Linear Algebra

Dot Product

One number answering: how much do two directions agree

01 · First principlesThe question the dot product answers

Take two vectors a and b. Without the dot product, we cannot answer the most basic geometric questions: do these two directions point the same way? At all? How long is a? What angle sits between them? Every notion of length, angle, and similarity in linear algebra is built from this single operation.

The dot product compresses two vectors into one scalar that measures agreement: large and positive when they pull together, zero when they share nothing, negative when they oppose.

Working slogan: the dot product is "how much of b lies along a", scaled by how long a is.

02 · Two facesAlgebraic and geometric, the same number

There are two definitions, and the entire usefulness of the dot product is that they coincide.

a · b = Σ aᵢ bᵢ = ‖a‖ ‖b‖ cos θ

coordinates (cheap to compute) geometry (what it means)

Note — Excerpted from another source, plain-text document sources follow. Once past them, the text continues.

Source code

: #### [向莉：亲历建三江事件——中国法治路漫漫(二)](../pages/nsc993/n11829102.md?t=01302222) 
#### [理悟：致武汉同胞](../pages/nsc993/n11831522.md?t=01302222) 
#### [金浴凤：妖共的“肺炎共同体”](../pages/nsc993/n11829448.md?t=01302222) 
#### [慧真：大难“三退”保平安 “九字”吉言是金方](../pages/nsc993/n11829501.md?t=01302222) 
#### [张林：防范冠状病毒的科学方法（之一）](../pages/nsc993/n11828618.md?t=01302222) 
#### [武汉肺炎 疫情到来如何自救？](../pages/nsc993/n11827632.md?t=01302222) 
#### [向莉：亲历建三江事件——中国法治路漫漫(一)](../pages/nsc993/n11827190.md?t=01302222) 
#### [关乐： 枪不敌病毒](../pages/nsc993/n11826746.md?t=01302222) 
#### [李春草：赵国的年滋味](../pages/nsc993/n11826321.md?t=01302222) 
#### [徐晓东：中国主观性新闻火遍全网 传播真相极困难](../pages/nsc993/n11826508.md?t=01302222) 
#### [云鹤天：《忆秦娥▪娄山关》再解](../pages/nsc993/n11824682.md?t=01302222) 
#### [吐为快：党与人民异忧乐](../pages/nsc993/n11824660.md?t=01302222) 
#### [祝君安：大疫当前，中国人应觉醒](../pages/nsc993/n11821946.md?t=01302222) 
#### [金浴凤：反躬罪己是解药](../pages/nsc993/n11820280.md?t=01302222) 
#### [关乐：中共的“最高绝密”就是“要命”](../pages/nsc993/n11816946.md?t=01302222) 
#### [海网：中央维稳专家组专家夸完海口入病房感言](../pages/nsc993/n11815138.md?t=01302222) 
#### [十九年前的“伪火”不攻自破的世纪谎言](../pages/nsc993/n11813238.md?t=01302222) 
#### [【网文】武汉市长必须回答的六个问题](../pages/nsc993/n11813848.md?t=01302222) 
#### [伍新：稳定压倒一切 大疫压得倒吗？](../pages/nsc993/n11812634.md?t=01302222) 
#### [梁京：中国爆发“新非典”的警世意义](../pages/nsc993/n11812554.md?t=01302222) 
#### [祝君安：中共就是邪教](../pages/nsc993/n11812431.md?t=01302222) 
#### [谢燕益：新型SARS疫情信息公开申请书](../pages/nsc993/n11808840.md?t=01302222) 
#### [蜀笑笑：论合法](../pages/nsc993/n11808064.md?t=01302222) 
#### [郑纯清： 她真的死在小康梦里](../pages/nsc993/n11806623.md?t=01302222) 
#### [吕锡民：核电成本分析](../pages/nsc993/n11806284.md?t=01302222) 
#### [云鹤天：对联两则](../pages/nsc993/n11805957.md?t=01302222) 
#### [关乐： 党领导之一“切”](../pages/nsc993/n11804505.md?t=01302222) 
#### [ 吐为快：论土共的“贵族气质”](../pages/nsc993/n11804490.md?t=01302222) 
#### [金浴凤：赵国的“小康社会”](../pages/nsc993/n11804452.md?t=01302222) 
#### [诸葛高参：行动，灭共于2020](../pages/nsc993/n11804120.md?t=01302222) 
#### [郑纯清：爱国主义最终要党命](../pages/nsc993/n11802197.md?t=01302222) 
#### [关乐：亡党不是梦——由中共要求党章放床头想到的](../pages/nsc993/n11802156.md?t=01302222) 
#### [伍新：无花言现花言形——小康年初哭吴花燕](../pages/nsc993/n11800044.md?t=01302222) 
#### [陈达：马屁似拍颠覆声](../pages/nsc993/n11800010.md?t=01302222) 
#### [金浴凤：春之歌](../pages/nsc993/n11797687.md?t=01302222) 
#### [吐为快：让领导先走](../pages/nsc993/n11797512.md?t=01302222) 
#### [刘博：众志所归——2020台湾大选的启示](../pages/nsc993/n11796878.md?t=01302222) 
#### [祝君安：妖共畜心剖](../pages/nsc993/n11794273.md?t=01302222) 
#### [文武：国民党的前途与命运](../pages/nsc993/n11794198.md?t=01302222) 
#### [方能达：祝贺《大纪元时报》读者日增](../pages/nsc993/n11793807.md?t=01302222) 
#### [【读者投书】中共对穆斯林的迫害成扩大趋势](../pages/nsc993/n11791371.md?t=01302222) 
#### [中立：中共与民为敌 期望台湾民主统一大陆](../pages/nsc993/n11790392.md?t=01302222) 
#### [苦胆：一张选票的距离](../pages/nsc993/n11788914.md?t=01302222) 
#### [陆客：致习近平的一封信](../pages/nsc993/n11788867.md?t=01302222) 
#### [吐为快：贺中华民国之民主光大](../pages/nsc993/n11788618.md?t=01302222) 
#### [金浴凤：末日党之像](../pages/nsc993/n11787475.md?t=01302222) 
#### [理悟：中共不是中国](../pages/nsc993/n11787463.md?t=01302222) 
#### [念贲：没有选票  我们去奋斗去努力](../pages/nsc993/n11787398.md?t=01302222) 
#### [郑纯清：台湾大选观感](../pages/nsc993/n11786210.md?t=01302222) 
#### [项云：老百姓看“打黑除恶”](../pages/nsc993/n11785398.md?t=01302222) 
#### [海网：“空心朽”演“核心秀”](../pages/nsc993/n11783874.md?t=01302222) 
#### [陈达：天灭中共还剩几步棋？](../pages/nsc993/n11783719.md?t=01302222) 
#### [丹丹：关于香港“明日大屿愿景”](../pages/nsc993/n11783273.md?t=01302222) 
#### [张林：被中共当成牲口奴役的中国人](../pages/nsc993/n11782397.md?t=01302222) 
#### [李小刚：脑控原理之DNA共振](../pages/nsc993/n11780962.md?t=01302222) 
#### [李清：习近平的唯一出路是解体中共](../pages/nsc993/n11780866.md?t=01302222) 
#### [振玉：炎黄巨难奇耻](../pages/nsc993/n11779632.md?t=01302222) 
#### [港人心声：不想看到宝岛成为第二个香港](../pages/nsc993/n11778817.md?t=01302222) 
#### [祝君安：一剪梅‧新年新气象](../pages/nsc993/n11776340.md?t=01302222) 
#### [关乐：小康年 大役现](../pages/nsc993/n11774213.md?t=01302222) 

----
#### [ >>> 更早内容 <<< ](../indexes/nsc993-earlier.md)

Why are they the same thing? The coordinate sum is bilinear: it distributes over addition in each slot. Apply it to ‖a − b‖² = (a − b)·(a − b) and expand: ‖a‖² + ‖b‖² − 2 a·b. The law of cosines says the same squared distance equals ‖a‖² + ‖b‖² − 2‖a‖‖b‖cos θ. Equate the two and a·b = ‖a‖‖b‖cos θ falls out. The coordinate formula is the geometry, just paid for in arithmetic.

Two immediate corollaries: ‖a‖ = √(a·a), so length is a dot product with yourself; and cos θ = a·b / (‖a‖‖b‖), which is exactly cosine similarity.

03 · The pictureProjection is the working definition

Drop a perpendicular from the tip of b onto the line through a. The shadow that lands there is the projection of b onto a, and the dot product is its (signed) length times ‖a‖.

The dot product only sees the shadow. Everything in b perpendicular to a is invisible to a·b.

This is the definition worth carrying around: a·b asks "if I only cared about the direction of a, how much of b would I keep?" The perpendicular remainder b − proj_a(b) is the part a cannot see — the seed of orthogonality.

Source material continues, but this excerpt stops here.